Saudi Arabia’s national airline, Saudia Group, has placed a significant order for over 100 new Airbus jets, highlighting the kingdom’s strong push to attract more tourists.
The Saudia Group, which includes both the Saudia airline and its low-cost carrier Flyadeal, announced on Monday that it has ordered 105 aircraft from Airbus’s A320neo family. This order consists of 12 A320neos and 93 A321neos, bringing the total backlog of A320neo family planes for the Saudia Group to 144.
The airline group stated that it plans to increase flights and seat capacity across its existing network of more than 100 destinations. This move aligns with Saudi Arabia’s objective of welcoming over 150 million tourists by the year 2030.
In its latest annual earnings report in February, Airbus reported strong performance in its commercial aircraft sector and set a goal to deliver 800 commercial planes in 2024, an increase of 67 from the previous year.
This success for Airbus contrasts with the challenges faced by its U.S. competitor, Boeing. While Boeing was recovering from two tragic Max jet crashes in 2018 and 2019 that resulted in 346 fatalities, another setback occurred on January 5 when a door plug blew out of an Alaska Airlines 737 Max 9. This incident has further impacted the company’s stability.
Airbus has gained an edge with its A321neo, a single-aisle aircraft seating between 180 and 230 passengers.

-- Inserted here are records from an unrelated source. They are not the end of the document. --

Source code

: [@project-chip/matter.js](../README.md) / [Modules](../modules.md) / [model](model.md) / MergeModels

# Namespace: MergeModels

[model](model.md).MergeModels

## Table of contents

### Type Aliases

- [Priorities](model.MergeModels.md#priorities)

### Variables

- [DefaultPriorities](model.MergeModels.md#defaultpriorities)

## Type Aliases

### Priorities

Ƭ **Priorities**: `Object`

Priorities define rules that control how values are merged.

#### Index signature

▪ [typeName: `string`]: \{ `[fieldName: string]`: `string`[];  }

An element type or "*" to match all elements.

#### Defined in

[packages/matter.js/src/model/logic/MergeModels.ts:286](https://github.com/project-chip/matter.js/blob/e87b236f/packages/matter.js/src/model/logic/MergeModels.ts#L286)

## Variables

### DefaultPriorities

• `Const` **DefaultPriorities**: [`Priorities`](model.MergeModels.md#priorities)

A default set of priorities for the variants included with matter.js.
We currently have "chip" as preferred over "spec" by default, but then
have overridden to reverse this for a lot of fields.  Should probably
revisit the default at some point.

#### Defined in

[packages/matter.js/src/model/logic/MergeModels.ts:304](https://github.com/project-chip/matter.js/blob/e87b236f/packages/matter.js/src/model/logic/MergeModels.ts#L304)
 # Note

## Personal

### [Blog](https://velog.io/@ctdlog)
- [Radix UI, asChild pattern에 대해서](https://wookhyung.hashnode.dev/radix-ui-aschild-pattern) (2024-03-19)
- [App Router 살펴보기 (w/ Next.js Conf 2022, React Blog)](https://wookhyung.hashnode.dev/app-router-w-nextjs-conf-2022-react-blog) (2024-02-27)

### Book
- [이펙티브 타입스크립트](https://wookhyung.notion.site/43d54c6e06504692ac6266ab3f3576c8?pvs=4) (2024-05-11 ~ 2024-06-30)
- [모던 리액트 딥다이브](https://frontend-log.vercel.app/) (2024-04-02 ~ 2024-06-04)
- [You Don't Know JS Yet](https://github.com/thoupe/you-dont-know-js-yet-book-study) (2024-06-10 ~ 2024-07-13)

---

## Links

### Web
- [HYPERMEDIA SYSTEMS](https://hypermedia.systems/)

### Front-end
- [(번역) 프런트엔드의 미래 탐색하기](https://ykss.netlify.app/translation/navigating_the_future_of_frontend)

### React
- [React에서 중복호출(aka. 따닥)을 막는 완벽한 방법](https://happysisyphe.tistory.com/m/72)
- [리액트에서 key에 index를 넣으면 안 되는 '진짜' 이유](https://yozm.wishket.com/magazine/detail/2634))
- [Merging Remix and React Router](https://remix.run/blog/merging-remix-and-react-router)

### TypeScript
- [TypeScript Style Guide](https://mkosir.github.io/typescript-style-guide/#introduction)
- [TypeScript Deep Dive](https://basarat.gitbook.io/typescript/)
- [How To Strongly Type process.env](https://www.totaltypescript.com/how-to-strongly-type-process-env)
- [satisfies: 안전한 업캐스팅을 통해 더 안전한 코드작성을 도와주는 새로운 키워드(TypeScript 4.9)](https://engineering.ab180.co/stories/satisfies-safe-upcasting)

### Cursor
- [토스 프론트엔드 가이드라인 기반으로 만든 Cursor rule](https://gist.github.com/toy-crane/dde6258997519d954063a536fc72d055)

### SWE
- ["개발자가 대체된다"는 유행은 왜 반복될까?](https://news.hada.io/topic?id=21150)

The “neo” designation refers to new engine options that are highly fuel-efficient, helping airlines reduce one of their major expenses. Boeing attempted to compete with its 737 Max, featuring new, more efficient engines, but has encountered numerous technical problems.
Despite Boeing’s difficulties, Airbus is unlikely to widen its lead in the market much further due to its current production capacity limits, with a backlog of over 8,600 orders to fulfill.